Items from a data source

--- START ---

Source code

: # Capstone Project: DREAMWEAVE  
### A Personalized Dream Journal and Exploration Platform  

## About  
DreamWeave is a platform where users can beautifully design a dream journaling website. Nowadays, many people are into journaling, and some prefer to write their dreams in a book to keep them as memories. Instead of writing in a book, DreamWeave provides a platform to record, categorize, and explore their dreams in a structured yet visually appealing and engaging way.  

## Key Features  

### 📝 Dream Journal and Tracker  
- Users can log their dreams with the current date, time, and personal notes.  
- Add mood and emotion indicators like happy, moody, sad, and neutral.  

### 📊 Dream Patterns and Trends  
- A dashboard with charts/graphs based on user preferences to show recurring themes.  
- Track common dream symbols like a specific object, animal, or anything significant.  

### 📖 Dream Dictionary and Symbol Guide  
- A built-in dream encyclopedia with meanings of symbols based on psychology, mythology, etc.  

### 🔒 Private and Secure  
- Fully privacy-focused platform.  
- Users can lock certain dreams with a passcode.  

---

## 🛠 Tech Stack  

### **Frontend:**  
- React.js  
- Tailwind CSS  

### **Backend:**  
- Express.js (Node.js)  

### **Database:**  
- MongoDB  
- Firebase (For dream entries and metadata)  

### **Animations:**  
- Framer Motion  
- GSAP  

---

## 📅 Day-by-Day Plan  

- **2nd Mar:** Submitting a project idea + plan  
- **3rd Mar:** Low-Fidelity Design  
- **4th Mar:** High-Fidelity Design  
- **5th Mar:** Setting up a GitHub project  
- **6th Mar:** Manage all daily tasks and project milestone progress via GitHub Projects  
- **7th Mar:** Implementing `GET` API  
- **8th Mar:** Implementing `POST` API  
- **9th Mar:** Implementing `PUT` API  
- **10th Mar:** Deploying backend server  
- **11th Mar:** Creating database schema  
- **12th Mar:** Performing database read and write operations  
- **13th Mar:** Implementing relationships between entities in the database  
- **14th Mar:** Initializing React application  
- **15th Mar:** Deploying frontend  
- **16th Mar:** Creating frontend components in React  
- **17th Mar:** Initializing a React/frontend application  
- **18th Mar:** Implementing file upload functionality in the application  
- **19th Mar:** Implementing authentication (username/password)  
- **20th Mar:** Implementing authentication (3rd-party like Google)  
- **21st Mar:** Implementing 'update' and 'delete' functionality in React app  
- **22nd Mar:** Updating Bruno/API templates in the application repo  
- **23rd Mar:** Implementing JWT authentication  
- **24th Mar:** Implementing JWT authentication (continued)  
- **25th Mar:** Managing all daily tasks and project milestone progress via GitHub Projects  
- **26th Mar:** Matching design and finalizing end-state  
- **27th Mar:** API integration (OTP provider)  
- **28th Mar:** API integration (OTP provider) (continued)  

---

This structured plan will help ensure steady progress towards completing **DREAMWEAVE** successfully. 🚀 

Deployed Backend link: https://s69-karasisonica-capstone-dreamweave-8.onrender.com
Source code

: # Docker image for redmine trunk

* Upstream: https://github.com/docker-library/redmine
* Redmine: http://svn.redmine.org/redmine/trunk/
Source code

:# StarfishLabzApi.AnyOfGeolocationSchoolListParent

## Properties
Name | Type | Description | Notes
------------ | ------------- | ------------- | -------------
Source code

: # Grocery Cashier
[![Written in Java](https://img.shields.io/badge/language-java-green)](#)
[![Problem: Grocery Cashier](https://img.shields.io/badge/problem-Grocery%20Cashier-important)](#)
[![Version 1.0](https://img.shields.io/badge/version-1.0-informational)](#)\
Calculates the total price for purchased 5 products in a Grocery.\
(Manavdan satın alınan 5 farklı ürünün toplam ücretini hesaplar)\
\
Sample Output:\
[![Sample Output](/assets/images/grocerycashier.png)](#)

--- END ---

▶ [Action item]:
For each record above, write it out again exactly.

▶ [Task answer]:
Source code

: # Capstone Project: DREAMWEAVE  
### A Personalized Dream Journal and Exploration Platform  

## About  
DreamWeave is a platform where users can beautifully design a dream journaling website. Nowadays, many people are into journaling, and some prefer to write their dreams in a book to keep them as memories. Instead of writing in a book, DreamWeave provides a platform to record, categorize, and explore their dreams in a structured yet visually appealing and engaging way.  

## Key Features  

### 📝 Dream Journal and Tracker  
- Users can log their dreams with the current date, time, and personal notes.  
- Add mood and emotion indicators like happy, moody, sad, and neutral.  

### 📊 Dream Patterns and Trends  
- A dashboard with charts/graphs based on user preferences to show recurring themes.  
- Track common dream symbols like a specific object, animal, or anything significant.  

### 📖 Dream Dictionary and Symbol Guide  
- A built-in dream encyclopedia with meanings of symbols based on psychology, mythology, etc.  

### 🔒 Private and Secure  
- Fully privacy-focused platform.  
- Users can lock certain dreams with a passcode.  

---

## 🛠 Tech Stack  

### **Frontend:**  
- React.js  
- Tailwind CSS  

### **Backend:**  
- Express.js (Node.js)  

### **Database:**  
- MongoDB  
- Firebase (For dream entries and metadata)  

### **Animations:**  
- Framer Motion  
- GSAP  

---

## 📅 Day-by-Day Plan  

- **2nd Mar:** Submitting a project idea + plan  
- **3rd Mar:** Low-Fidelity Design  
- **4th Mar:** High-Fidelity Design  
- **5th Mar:** Setting up a GitHub project  
- **6th Mar:** Manage all daily tasks and project milestone progress via GitHub Projects  
- **7th Mar:** Implementing `GET` API  
- **8th Mar:** Implementing `POST` API  
- **9th Mar:** Implementing `PUT` API  
- **10th Mar:** Deploying backend server  
- **11th Mar:** Creating database schema  
- **12th Mar:** Performing database read and write operations  
- **13th Mar:** Implementing relationships between entities in the database  
- **14th Mar:** Initializing React application  
- **15th Mar:** Deploying frontend  
- **16th Mar:** Creating frontend components in React  
- **17th Mar:** Initializing a React/frontend application  
- **18th Mar:** Implementing file upload functionality in the application  
- **19th Mar:** Implementing authentication (username/password)  
- **20th Mar:** Implementing authentication (3rd-party like Google)  
- **21st Mar:** Implementing 'update' and 'delete' functionality in React app  
- **22nd Mar:** Updating Bruno/API templates in the application repo  
- **23rd Mar:** Implementing JWT authentication  
- **24th Mar:** Implementing JWT authentication (continued)  
- **25th Mar:** Managing all daily tasks and project milestone progress via GitHub Projects  
- **26th Mar:** Matching design and finalizing end-state  
- **27th Mar:** API integration (OTP provider)  
- **28th Mar:** API integration (OTP provider) (continued)  

---

This structured plan will help ensure steady progress towards completing **DREAMWEAVE** successfully. 🚀 

Deployed Backend link: https://s69-karasisonica-capstone-dreamweave-8.onrender.com
Source code

: # Docker image for redmine trunk

* Upstream: https://github.com/docker-library/redmine
* Redmine: http://svn.redmine.org/redmine/trunk/
Source code

:# StarfishLabzApi.AnyOfGeolocationSchoolListParent

## Properties
Name | Type | Description | Notes
------------ | ------------- | ------------- | -------------
Source code

: # Grocery Cashier
[![Written in Java](https://img.shields.io/badge/language-java-green)](#)
[![Problem: Grocery Cashier](https://img.shields.io/badge/problem-Grocery%20Cashier-important)](#)
[![Version 1.0](https://img.shields.io/badge/version-1.0-informational)](#)\
Calculates the total price for purchased 5 products in a Grocery.\
(Manavdan satın alınan 5 farklı ürünün toplam ücretini hesaplar)\
\
Sample Output:\
[![Sample Output](/assets/images/grocerycashier.png)](#)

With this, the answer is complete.